È arrivata alle battute finali la 2ª edizione del Premio Ermanno Olmi, nato per promuovere e valorizzare i corti di giovani registi italiani e stranieri che non abbiano superato i 30 anni. Sono stati, infatti, rese note le quattro opere finaliste, che provengono da tutta Europa: “Boys don’t cry” (Danimarca 2019) di Bobbie Faren Muller; “Daily Breath” (Svizzera 2019) di Anna Spacio; “Eggshell” (Italia, Irlanda, 2020) di Ryan William Harris; e “Pull it, sharpen it” (Cina, Spagna, 2019) di Marta Aitana e Schmidt Yanez. I 4 film finalisti verranno proiettati nel corso della cerimonia di premiazione che il pubblico potrà seguire giovedì 10 dicembre, dalle 18,30, sul canale Youtube di Bergamo Film Meeting (youtube.comcbergamofilmmeetingit). Tra i giurati, anche Claudio Santamaria.

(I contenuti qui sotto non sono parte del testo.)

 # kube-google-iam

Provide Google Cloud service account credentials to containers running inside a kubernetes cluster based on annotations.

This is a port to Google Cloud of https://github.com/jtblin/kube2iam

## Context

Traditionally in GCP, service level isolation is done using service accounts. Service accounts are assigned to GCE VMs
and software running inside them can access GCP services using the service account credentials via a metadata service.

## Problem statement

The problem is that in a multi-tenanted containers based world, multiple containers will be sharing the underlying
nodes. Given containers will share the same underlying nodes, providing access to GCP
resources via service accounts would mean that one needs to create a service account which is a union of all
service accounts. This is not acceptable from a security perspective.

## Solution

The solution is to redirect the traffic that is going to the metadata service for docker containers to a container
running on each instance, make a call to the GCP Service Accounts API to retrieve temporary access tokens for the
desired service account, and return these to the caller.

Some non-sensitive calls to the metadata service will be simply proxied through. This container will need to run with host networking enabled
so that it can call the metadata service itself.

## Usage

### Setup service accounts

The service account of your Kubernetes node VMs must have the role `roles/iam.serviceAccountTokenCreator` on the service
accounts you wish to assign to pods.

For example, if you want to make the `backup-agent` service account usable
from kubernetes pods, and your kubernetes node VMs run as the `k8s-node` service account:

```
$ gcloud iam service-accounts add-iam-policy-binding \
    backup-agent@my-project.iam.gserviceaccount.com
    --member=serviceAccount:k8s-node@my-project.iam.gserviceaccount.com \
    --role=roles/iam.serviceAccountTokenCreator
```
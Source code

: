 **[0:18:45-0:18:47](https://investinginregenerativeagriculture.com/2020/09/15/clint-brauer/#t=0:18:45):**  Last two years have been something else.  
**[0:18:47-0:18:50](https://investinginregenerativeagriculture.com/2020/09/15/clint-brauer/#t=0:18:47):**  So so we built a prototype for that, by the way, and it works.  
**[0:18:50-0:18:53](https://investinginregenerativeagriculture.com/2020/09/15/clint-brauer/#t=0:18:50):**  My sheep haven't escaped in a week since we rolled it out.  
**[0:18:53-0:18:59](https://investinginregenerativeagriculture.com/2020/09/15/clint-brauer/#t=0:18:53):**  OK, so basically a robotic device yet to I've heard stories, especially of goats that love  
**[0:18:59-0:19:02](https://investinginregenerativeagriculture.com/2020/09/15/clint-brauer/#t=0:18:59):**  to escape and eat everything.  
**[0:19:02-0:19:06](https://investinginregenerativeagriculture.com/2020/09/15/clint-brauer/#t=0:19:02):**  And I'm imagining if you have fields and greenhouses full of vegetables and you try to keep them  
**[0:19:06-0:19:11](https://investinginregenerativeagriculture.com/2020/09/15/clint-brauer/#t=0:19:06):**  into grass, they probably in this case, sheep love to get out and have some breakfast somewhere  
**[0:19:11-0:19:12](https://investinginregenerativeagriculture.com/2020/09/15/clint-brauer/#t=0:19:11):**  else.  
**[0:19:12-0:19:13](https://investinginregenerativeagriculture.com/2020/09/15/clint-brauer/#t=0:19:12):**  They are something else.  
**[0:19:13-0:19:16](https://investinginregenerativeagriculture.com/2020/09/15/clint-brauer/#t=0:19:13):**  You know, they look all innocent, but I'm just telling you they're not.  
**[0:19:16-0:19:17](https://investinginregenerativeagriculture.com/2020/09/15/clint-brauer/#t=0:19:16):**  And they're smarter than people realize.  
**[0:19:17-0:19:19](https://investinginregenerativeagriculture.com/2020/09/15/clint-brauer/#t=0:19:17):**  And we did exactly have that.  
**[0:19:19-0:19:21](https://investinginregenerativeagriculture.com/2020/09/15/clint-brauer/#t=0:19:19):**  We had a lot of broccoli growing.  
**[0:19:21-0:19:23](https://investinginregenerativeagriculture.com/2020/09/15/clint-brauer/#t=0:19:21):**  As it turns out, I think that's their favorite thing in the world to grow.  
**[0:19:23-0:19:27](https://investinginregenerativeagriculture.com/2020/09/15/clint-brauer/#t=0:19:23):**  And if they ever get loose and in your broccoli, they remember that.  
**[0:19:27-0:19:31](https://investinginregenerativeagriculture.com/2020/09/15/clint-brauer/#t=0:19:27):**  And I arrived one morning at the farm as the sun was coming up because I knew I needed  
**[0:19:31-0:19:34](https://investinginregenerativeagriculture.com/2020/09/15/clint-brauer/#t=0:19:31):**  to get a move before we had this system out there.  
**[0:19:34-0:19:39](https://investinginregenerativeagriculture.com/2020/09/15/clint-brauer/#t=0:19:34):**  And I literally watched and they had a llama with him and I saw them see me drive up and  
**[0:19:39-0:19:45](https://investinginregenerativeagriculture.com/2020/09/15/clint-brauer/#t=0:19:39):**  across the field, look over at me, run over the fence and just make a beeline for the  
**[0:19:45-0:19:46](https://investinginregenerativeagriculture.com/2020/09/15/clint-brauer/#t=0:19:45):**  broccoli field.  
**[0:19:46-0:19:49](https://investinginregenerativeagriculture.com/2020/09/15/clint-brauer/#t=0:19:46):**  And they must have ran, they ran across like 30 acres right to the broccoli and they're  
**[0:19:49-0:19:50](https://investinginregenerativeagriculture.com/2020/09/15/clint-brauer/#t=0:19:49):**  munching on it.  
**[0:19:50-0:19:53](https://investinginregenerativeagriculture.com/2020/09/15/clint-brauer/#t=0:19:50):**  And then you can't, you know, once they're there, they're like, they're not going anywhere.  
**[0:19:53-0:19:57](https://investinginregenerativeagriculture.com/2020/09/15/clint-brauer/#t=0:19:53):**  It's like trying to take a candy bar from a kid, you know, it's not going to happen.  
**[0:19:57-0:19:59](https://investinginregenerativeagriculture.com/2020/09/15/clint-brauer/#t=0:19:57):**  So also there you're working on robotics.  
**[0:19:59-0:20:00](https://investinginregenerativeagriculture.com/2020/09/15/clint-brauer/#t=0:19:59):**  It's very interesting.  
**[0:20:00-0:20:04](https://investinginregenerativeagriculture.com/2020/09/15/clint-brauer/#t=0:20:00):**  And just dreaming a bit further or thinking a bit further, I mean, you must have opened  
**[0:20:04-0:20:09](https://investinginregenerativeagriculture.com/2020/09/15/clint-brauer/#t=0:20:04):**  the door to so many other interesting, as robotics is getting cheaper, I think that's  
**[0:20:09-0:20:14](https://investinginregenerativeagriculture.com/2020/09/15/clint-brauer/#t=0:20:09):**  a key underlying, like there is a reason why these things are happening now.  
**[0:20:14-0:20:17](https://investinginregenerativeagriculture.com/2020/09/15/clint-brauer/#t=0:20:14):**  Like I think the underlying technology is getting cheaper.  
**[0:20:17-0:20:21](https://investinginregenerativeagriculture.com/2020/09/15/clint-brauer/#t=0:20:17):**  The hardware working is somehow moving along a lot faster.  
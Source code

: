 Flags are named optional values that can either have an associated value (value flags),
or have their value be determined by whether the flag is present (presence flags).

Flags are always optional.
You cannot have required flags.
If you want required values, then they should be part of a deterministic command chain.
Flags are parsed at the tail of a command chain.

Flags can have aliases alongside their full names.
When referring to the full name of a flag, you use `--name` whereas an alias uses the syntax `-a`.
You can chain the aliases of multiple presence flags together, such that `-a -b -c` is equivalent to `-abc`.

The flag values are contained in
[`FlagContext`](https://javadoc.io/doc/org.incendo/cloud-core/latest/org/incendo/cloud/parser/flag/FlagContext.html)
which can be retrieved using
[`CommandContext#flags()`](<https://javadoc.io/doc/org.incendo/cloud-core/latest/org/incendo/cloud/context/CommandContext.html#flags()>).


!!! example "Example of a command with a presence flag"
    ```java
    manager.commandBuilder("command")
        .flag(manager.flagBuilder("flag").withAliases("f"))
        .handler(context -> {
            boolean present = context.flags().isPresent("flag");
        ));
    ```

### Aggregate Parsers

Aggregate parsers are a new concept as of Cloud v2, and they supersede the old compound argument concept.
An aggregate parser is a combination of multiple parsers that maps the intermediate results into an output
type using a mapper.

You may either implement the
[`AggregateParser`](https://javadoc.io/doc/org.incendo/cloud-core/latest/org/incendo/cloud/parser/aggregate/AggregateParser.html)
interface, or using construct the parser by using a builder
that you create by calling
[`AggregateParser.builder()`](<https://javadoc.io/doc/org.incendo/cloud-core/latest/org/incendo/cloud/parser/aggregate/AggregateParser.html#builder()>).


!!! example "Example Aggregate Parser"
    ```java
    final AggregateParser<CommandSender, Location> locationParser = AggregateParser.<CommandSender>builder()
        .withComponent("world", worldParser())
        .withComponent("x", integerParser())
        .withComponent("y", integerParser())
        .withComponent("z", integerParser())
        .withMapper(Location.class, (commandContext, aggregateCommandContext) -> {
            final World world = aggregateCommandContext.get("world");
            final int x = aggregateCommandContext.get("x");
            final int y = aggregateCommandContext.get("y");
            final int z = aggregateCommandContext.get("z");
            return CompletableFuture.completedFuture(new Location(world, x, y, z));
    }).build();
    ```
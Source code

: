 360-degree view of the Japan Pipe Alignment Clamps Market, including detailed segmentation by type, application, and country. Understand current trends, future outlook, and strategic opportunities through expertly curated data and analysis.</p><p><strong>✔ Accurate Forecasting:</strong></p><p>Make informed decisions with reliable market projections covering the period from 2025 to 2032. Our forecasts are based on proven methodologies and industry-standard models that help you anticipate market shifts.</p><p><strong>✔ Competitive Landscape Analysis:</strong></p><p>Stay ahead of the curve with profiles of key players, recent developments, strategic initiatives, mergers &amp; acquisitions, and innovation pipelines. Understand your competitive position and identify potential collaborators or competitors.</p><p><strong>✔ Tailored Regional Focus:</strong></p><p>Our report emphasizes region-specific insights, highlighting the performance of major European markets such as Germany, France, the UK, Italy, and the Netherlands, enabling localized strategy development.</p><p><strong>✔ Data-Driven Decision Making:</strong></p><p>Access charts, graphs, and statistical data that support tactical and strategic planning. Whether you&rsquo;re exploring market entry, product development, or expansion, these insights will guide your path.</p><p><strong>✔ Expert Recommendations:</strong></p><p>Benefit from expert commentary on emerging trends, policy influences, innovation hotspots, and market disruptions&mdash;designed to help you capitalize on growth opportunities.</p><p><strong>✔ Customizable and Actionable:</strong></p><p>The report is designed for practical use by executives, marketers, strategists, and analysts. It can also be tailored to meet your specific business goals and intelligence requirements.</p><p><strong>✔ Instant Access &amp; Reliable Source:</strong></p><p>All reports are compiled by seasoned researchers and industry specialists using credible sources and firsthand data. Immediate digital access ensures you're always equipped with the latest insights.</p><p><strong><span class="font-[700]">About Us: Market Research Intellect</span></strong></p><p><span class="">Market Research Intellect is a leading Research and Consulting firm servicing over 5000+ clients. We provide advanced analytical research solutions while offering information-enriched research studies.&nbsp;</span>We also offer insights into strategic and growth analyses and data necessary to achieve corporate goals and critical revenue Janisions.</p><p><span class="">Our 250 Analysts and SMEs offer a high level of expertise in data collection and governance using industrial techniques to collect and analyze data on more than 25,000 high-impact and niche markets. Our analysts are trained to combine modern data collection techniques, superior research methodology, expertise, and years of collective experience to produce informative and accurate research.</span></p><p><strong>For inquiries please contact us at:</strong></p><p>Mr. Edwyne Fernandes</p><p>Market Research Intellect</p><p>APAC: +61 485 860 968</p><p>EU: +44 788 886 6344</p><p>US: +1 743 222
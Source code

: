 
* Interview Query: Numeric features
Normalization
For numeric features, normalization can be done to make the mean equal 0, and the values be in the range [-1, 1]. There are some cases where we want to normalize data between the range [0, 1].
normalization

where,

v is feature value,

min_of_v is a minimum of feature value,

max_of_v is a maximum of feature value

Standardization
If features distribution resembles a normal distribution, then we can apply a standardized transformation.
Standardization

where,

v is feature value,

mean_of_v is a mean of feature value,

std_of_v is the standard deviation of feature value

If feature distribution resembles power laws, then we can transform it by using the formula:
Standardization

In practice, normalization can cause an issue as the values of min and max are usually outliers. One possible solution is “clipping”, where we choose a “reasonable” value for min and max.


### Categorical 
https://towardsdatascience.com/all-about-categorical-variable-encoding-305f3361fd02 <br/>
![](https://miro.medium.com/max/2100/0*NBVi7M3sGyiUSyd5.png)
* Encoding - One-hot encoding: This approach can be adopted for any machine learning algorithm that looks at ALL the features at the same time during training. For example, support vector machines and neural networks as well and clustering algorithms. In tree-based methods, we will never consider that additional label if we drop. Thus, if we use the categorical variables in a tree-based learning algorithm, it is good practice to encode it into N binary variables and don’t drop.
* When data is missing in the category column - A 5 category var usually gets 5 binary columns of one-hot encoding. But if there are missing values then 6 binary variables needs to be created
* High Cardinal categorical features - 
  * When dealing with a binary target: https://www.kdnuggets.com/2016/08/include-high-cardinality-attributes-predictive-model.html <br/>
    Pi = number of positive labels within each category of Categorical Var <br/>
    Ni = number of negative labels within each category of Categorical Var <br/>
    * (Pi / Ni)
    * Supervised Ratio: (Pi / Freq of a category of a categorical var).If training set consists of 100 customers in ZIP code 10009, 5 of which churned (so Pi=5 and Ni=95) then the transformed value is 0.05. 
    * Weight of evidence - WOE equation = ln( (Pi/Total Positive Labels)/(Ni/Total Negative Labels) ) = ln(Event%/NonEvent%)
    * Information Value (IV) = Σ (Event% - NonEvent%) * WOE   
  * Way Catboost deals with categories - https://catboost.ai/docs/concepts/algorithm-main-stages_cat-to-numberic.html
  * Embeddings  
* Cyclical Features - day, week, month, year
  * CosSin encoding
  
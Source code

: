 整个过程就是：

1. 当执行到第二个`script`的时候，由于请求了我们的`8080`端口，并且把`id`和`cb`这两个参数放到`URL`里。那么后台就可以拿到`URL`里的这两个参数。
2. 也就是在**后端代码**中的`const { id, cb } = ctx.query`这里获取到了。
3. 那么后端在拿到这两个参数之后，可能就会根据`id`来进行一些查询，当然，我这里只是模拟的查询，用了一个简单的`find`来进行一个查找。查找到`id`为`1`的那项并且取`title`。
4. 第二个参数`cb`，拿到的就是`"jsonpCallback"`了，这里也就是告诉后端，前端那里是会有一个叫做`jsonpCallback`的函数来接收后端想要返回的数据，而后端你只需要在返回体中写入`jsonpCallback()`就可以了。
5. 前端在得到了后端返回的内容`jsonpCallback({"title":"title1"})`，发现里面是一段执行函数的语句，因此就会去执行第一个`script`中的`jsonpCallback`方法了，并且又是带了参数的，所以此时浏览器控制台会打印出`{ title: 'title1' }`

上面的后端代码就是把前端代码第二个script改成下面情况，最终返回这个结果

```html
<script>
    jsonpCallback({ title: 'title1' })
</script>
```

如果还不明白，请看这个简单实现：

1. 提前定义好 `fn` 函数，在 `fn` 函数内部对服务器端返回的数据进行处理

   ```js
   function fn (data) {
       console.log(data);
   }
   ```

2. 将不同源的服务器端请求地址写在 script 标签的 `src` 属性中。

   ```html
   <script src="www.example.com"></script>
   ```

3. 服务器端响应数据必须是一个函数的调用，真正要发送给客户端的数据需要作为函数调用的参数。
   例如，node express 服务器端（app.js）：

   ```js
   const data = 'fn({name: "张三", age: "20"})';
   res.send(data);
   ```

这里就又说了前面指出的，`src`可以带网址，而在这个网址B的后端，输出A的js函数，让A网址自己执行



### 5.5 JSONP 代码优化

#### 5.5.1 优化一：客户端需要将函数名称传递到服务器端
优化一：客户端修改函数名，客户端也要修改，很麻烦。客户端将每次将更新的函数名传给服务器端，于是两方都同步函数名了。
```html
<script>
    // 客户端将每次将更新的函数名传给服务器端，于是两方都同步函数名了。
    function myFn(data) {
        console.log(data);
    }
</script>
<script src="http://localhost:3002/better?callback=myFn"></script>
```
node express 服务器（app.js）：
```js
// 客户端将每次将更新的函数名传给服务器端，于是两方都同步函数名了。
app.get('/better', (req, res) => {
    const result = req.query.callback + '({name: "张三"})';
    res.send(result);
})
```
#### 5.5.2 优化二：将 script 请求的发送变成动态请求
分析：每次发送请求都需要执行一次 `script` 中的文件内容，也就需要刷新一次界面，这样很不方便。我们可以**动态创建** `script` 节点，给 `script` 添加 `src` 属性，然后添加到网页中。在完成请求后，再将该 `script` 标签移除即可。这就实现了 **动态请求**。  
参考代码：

Indetto dal Comune di Bergamo, in collaborazione con Federazione Italiana Cineforum e Bergamo Film Meeting, il premio prevede tre riconoscimenti in denaro (1.200, 500 e 300 euro) e una menzione speciale all’opera più significativa inerente il tema del rapporto tra uomo e natura. M.A.